Dale Deshane, PCA, Supervised Control, Bakersfield:
“Rain has been chasing me all day (5/16). Every time I get somewhere, it starts raining again. So far, the big rain came last Friday (5/10). In one location near Edison – which is east of Bakersfield – the total hit 2.25 inches. In other places south of Bakersfield, the amounts ran from 1.5 to 1.75 inches. Around Mettler down by the Grapevine it rained 1.5 to 1.85 inches. Again, that was a week ago. For this time of the year, that is a lot of rain, although areas north of Bakersfield didn’t get too much during that period.
“Showers today have been light and it’s been raining off and on, but rain is in the forecast for the next 4 to 5 days.
“Before the rain, mites had started moving into the middle of almond trees, and we sprayed quite a few blocks the week before the rain. We’ll see how things look next week. Also, we knocked down green stink bugs last week.
“Rust is starting to pick up a little more.

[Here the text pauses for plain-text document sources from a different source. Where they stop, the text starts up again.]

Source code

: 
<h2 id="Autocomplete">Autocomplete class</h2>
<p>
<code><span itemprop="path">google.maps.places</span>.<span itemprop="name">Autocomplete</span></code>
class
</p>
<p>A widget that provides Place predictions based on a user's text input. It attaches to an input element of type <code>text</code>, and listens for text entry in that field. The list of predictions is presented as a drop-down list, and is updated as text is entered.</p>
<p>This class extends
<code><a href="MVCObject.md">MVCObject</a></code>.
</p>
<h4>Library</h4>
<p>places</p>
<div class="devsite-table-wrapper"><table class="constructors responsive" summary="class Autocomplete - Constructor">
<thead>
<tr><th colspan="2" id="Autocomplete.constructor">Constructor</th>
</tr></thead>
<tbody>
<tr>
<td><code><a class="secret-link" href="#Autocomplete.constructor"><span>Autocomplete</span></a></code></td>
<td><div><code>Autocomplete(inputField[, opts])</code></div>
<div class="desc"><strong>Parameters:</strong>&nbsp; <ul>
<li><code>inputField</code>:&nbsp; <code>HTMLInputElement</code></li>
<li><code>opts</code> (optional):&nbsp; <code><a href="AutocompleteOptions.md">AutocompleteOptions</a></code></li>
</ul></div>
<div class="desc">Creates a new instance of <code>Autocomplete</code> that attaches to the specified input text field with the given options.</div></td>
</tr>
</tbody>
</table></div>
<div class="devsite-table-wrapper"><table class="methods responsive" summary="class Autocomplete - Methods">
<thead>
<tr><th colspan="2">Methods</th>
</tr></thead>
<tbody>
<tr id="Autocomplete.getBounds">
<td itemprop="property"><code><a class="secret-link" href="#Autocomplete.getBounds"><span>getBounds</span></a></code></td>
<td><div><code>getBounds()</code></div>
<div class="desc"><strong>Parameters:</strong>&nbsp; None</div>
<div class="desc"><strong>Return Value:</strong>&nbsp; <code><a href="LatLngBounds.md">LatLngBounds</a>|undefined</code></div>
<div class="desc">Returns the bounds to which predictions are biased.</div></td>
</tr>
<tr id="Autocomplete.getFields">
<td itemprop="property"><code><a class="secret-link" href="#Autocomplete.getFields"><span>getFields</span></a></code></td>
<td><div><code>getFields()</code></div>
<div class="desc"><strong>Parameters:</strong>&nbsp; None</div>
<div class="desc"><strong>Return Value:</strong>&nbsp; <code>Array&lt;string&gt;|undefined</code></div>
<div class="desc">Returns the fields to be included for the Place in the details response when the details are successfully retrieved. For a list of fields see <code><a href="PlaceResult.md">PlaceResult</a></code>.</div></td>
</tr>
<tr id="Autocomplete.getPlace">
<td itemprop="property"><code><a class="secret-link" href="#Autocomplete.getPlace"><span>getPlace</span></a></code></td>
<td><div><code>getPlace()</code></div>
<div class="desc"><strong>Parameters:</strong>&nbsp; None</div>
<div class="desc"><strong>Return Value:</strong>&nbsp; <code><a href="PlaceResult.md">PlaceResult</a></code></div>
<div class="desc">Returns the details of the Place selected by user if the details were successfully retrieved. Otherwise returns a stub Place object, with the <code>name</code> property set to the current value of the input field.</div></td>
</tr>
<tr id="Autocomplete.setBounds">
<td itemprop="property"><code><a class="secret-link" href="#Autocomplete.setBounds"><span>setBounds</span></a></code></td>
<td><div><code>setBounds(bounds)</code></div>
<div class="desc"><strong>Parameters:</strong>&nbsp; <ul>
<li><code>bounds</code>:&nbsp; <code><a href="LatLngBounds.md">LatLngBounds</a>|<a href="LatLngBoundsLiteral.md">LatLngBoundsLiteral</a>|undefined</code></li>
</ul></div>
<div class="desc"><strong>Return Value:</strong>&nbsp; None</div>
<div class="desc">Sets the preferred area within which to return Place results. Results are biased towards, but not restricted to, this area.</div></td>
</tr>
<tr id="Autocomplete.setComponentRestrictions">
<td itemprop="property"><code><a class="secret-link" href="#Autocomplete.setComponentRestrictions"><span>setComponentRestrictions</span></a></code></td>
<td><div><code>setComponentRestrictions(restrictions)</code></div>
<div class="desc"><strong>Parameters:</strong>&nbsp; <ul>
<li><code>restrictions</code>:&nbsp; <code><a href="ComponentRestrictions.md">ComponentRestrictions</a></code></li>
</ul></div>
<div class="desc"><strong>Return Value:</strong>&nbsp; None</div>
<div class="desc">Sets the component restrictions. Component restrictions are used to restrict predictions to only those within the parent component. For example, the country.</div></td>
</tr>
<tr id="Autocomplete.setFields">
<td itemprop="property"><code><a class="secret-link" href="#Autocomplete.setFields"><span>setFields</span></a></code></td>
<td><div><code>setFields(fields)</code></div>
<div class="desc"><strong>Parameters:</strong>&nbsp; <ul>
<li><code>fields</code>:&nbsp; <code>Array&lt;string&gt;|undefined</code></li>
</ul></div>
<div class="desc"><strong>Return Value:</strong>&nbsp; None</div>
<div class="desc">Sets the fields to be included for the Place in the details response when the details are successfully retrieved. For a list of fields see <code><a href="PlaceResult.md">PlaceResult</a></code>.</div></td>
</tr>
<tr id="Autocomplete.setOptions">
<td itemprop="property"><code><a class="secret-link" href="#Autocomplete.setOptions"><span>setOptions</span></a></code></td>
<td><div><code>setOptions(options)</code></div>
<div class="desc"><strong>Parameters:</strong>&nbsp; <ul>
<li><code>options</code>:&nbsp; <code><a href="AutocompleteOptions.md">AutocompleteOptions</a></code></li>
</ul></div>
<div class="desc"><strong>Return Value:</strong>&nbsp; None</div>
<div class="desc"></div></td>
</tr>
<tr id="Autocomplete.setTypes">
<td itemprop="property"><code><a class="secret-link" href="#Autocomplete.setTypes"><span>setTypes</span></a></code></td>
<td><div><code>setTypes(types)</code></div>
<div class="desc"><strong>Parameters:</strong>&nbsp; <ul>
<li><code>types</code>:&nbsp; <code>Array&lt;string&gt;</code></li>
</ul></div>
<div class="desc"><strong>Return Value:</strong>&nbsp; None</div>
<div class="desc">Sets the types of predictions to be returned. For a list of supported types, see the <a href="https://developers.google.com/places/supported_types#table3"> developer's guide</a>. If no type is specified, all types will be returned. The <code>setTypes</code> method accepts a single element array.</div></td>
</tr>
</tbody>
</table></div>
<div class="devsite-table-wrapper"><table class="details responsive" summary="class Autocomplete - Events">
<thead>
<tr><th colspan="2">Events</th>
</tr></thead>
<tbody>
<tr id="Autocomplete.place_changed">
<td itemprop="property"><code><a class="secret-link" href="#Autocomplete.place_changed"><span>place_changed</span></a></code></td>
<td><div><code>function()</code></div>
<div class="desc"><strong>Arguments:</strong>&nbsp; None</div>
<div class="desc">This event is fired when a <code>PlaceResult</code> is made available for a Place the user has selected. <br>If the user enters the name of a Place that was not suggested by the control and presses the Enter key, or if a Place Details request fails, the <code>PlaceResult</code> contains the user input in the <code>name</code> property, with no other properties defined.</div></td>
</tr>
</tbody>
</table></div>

Alternaria is, too, especially in the Montereys. These are ideal conditions for it – rain every few days. I’m afraid it will really take off once the weather warms up again and humidity sets in.
“We were putting out ant bait but then temporarily pulled back on that due to the rain. Herbicides have been going out here and there.
“In pistachios, we started our nutrient spray and the first spray for the little bugs. Most of our pistachios are in the Buttonwillow, Shafter and Wasco areas, and they missed the rain, so we didn’t include a fungicide. With this current round of rain, we’ll see what happens.
“The first alternaria spray in pistachios is going out where we had big blowups last year. But with all this rain, we’ll probably go across everything at least one time. That probably will happen in the tail end of June unless it rains a lot more before then.
“In cotton, we’re pretty much going across everything with a miticide and Roundup ahead of the first water. We saw a few spikes with worms and some people sprayed. But in my cotton, they seemed to cycle through. Mainly, we’ve found cabbage loopers and small numbers of beet armyworms.